BEGIN

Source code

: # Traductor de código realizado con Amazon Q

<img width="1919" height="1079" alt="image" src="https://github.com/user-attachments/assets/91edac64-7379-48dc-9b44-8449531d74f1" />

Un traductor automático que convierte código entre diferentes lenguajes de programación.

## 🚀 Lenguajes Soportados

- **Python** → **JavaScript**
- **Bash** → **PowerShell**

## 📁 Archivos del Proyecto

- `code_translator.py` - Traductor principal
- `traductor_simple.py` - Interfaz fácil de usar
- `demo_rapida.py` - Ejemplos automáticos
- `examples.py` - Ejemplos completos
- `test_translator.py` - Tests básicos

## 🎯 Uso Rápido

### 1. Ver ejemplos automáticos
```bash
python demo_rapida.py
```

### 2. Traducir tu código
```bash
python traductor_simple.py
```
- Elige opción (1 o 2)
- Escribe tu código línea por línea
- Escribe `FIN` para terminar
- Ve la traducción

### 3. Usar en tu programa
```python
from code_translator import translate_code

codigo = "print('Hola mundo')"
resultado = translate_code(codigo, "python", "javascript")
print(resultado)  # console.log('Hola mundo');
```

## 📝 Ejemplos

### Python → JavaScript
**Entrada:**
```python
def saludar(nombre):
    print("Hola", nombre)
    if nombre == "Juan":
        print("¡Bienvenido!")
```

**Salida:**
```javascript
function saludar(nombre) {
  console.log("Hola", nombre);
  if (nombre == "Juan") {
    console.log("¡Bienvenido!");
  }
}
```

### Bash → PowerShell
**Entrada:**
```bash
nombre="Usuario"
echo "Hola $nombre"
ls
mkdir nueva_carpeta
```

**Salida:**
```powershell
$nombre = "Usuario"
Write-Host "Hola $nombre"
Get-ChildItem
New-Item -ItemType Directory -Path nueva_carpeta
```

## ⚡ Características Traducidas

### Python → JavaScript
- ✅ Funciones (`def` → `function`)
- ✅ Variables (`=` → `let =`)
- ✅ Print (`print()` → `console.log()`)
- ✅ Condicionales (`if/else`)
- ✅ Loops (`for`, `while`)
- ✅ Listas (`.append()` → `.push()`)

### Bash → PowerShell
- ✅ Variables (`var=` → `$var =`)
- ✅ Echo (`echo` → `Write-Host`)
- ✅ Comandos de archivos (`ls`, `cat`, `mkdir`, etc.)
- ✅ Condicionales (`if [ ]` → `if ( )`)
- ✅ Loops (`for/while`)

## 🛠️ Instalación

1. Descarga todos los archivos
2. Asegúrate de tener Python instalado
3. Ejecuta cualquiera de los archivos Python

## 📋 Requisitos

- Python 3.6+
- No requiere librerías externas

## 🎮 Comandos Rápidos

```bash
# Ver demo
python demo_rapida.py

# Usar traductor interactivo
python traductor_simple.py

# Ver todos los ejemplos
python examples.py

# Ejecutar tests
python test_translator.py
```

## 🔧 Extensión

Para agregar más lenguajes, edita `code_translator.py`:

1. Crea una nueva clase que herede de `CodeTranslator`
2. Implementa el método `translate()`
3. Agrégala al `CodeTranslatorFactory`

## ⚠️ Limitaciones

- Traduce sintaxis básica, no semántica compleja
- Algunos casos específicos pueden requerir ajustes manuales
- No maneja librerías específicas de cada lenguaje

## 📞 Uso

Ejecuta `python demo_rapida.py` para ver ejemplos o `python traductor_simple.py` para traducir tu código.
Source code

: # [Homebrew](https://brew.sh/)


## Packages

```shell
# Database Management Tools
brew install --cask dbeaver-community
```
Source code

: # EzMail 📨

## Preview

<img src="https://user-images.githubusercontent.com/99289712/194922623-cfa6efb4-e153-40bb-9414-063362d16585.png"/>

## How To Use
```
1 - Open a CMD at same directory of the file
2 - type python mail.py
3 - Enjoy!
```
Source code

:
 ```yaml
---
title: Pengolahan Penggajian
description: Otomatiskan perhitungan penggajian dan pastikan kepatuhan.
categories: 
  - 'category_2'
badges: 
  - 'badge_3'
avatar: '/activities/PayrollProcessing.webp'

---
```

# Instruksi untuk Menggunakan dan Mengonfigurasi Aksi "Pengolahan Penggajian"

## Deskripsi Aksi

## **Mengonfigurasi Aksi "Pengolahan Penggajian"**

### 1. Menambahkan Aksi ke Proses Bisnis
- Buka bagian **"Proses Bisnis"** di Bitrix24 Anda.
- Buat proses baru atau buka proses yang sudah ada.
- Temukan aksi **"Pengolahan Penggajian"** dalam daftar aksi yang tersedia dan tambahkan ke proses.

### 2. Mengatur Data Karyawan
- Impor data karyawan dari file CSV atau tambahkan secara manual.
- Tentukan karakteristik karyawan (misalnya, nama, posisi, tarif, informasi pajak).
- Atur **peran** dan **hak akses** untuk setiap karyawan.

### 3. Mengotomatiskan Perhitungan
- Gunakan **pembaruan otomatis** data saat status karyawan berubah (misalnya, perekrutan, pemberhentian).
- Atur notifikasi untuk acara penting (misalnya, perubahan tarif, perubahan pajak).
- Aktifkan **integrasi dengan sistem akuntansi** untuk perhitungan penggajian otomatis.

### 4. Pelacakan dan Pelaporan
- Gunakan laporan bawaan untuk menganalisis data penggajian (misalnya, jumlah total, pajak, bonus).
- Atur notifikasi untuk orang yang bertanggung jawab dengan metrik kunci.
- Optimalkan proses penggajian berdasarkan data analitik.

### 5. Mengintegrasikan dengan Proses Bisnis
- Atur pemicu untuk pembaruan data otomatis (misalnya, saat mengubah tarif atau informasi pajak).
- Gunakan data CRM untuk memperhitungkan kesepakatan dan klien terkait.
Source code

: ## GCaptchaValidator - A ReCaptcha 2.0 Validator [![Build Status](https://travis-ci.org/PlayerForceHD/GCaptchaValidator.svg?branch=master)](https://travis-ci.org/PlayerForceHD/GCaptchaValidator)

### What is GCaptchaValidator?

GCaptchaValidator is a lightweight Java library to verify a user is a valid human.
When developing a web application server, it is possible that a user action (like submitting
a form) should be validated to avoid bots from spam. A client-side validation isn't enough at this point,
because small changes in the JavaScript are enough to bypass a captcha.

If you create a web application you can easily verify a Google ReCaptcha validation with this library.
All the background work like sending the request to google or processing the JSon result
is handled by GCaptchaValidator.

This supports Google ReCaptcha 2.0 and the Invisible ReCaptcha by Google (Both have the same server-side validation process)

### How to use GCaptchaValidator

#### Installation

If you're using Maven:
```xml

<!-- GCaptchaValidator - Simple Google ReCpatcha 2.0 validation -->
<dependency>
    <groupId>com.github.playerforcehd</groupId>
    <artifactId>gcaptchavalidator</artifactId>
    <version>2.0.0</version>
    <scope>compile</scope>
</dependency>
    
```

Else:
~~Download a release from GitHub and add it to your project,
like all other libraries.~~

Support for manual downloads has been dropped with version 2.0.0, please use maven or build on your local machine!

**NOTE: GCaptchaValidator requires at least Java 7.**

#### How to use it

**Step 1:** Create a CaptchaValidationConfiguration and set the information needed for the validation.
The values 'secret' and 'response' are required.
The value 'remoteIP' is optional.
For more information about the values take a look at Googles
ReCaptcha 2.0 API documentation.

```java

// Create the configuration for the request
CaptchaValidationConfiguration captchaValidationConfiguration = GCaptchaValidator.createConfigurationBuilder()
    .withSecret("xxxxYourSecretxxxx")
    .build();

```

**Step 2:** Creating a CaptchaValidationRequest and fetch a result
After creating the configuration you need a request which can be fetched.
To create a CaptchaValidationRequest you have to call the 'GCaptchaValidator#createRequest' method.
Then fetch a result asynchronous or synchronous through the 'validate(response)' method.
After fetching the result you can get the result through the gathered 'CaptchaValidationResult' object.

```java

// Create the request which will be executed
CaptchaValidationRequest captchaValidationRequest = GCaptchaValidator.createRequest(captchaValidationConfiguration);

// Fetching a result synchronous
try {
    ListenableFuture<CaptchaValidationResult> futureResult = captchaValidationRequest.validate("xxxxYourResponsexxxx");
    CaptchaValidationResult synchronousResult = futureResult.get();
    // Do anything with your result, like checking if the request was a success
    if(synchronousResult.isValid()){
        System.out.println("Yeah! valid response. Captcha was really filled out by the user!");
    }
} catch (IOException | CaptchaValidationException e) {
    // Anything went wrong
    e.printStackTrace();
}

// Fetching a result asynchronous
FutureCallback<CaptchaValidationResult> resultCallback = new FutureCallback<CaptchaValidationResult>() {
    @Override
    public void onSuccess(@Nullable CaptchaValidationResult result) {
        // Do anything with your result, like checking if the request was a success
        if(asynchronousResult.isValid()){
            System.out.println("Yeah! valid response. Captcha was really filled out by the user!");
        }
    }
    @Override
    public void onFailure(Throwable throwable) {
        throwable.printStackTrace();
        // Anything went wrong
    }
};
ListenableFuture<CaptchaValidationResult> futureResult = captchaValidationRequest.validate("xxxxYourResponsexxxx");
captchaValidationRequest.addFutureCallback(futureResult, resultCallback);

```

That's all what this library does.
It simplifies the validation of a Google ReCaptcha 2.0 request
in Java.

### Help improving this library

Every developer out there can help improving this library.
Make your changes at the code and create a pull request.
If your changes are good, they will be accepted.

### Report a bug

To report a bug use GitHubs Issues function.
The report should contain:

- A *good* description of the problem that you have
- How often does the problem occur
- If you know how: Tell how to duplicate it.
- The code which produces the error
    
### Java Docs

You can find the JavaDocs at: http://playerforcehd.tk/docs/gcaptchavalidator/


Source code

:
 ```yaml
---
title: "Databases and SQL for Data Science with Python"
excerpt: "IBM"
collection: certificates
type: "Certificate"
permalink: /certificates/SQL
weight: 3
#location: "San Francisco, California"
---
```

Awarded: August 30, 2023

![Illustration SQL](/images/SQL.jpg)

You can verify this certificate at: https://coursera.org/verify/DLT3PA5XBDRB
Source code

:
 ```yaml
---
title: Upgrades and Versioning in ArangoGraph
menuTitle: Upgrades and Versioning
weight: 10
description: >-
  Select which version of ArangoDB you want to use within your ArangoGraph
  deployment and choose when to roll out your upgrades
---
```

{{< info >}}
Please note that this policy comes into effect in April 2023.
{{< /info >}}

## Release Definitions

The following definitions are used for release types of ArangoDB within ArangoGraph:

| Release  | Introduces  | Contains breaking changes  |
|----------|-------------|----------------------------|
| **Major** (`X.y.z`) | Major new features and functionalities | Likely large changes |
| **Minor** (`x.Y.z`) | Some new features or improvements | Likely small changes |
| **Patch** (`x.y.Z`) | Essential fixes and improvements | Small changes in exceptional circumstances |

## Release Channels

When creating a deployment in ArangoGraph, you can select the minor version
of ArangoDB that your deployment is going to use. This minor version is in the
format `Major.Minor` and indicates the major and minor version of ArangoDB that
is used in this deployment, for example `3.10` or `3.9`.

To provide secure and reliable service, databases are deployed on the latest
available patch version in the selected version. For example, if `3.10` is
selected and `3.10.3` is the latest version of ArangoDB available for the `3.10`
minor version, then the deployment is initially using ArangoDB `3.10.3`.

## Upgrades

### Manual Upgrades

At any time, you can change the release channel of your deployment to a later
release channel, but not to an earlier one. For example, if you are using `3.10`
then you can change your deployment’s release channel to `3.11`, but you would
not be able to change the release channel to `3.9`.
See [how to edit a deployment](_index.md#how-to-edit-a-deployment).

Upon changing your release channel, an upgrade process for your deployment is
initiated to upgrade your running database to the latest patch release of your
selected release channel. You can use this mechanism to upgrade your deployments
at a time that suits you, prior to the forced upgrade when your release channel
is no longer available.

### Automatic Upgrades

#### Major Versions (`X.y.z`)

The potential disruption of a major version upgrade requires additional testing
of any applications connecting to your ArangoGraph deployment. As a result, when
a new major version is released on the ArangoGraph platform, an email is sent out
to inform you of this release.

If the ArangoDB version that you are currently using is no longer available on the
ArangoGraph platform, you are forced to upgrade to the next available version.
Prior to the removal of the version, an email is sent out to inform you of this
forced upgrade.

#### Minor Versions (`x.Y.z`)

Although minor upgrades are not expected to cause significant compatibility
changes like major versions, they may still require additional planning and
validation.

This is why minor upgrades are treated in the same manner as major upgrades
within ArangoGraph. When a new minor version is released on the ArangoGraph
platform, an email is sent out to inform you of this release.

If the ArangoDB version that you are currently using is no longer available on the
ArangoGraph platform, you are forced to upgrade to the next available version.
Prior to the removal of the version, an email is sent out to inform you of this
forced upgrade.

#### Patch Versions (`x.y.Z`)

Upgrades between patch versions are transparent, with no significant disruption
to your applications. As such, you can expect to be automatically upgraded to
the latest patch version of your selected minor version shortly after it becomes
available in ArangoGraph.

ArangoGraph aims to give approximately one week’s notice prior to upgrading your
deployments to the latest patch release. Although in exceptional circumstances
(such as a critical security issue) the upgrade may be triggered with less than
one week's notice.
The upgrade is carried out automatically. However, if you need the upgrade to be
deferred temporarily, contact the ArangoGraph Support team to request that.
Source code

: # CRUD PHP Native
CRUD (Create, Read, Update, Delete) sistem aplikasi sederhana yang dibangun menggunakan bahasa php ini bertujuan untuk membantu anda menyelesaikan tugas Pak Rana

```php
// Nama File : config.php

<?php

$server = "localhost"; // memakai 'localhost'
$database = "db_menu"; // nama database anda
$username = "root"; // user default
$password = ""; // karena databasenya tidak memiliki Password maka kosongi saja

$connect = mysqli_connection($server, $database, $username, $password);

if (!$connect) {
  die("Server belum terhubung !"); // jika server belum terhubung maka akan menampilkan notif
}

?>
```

END

(ACTIVITY): Would you please write out, exactly and with no other lines, the stretch of the listing above from the line containing "The potential disruption" through the line containing "#### Minor Versions"?

(SOLUTION BELOW):
The potential disruption of a major version upgrade requires additional testing
of any applications connecting to your ArangoGraph deployment. As a result, when
a new major version is released on the ArangoGraph platform, an email is sent out
to inform you of this release.

If the ArangoDB version that you are currently using is no longer available on the
ArangoGraph platform, you are forced to upgrade to the next available version.
Prior to the removal of the version, an email is sent out to inform you of this
forced upgrade.

#### Minor Versions (`x.Y.z`)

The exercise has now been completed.